┌─ Given records

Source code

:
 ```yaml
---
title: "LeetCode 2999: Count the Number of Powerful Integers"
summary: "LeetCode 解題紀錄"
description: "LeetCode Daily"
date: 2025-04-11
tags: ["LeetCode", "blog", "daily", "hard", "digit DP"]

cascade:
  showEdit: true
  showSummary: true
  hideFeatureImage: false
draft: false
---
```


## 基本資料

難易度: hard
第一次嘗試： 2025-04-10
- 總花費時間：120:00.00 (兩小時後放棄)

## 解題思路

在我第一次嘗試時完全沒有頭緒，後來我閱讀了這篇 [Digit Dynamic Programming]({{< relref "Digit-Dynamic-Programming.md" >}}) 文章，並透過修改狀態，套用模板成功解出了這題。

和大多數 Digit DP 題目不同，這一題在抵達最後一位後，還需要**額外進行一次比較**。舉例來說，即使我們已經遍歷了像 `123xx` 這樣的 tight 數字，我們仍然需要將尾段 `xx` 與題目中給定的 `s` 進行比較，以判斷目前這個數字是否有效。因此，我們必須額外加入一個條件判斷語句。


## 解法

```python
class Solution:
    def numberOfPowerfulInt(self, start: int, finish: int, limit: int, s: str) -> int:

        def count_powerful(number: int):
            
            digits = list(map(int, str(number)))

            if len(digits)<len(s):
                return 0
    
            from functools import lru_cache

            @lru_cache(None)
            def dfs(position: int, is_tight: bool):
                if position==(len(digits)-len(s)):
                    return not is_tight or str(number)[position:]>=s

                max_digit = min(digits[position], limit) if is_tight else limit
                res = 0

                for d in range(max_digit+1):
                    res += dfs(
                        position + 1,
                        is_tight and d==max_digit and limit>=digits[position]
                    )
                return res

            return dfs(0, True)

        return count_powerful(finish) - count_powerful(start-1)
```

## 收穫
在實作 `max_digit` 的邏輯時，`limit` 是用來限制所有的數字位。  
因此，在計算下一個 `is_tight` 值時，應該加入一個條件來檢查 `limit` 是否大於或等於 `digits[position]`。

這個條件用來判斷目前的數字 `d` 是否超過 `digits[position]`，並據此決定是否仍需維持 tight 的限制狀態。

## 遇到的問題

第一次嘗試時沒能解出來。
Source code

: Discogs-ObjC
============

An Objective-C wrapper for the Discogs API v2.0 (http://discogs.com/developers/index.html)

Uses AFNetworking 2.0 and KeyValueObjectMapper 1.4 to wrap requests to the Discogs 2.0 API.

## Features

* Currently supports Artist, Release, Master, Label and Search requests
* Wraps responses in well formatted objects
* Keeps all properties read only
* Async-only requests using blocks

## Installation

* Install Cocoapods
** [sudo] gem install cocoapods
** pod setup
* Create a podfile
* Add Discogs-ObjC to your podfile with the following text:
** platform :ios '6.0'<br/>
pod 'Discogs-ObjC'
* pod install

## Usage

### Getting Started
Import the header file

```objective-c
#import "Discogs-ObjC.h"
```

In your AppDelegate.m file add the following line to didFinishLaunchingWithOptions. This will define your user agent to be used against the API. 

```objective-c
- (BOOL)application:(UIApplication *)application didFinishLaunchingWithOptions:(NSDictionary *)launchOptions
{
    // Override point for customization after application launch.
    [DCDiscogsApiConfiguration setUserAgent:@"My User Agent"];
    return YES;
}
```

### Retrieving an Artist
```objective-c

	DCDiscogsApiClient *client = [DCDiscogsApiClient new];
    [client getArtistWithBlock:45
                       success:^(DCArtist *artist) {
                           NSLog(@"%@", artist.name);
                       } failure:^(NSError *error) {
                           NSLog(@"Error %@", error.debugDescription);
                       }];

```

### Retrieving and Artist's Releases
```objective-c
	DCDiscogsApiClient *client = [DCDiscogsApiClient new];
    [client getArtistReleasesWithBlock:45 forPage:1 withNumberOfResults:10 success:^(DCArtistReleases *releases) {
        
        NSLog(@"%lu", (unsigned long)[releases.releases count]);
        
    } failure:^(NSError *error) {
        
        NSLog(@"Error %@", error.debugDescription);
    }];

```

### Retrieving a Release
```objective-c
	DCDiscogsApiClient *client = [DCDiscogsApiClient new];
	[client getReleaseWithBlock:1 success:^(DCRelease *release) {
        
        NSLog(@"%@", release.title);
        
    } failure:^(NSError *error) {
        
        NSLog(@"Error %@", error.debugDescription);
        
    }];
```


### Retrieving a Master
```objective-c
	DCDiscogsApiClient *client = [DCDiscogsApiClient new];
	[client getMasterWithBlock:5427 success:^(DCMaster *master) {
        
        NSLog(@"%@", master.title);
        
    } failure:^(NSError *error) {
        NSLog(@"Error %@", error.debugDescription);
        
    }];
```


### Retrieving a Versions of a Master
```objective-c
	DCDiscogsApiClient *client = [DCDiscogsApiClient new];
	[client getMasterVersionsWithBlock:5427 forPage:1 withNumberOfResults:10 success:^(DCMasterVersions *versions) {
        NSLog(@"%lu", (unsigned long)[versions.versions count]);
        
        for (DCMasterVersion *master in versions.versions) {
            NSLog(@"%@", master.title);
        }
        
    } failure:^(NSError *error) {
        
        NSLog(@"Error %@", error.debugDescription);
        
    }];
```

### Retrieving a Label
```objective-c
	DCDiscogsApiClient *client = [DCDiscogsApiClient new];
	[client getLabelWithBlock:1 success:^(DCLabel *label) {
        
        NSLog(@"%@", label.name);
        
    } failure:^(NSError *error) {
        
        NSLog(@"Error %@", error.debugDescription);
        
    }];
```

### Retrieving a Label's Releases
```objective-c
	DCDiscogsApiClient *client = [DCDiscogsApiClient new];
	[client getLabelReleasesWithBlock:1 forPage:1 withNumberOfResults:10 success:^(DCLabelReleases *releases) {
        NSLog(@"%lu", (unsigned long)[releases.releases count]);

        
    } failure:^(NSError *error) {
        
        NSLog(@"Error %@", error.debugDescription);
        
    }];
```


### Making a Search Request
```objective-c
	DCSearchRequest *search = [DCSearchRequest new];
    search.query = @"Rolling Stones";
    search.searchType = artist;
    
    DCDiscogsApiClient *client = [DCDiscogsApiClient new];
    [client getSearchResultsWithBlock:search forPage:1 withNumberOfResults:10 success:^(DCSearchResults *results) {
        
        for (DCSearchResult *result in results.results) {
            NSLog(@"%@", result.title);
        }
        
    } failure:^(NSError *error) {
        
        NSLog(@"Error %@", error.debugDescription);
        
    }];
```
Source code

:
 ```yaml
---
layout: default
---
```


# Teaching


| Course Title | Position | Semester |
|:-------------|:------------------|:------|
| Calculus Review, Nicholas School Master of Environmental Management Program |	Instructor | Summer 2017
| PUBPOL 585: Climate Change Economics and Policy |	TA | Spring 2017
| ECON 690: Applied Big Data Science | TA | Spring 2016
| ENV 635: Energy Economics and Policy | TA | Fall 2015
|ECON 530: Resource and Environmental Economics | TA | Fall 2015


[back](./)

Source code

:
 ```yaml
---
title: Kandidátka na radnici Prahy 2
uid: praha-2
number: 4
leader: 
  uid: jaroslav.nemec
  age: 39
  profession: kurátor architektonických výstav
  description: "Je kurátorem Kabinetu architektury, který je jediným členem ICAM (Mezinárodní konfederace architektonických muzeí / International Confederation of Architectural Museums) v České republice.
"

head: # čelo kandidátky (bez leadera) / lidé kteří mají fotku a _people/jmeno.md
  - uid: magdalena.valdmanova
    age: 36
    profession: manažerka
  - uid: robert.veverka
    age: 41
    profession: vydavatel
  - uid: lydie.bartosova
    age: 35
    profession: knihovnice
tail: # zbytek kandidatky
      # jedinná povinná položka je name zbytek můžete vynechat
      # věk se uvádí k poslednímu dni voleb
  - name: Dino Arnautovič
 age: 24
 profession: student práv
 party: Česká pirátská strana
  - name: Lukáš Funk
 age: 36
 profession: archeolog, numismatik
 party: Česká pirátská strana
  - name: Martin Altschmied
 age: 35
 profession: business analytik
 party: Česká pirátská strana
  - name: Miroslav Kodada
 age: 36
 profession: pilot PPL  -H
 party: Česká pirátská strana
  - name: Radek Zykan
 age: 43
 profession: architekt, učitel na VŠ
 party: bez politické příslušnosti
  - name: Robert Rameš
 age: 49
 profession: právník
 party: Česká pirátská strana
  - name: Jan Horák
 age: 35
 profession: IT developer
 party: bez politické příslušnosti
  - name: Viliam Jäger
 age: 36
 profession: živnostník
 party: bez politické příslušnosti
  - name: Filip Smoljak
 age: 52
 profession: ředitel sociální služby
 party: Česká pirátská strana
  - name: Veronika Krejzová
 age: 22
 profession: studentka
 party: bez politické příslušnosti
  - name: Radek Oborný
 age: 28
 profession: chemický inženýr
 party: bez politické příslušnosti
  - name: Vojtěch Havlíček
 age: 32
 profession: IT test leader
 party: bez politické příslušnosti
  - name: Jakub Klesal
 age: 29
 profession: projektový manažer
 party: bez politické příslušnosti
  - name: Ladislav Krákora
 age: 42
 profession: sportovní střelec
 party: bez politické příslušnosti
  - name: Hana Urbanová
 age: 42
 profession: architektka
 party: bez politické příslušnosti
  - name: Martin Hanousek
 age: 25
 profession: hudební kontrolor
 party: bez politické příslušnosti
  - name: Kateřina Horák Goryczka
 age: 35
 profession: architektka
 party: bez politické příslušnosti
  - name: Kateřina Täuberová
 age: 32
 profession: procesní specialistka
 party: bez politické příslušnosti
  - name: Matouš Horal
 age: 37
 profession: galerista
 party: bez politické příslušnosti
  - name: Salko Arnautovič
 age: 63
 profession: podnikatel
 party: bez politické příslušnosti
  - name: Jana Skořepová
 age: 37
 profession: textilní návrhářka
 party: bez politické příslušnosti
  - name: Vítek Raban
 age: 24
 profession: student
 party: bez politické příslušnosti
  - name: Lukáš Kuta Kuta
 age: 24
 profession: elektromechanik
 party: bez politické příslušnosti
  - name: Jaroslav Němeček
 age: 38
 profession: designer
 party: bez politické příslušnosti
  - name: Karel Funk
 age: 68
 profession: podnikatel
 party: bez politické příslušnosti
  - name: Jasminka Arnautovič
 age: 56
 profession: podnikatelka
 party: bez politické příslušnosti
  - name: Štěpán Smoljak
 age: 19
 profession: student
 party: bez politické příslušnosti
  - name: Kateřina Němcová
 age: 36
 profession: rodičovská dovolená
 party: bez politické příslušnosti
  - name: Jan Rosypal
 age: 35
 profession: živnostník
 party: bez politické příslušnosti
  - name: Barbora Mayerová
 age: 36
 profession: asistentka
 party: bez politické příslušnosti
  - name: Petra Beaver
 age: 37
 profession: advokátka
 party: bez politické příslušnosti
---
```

└─

_What to work on_
For the records above, state how many lines include the string "zbytek", giving the number and nothing else.

_Exercise solution_
2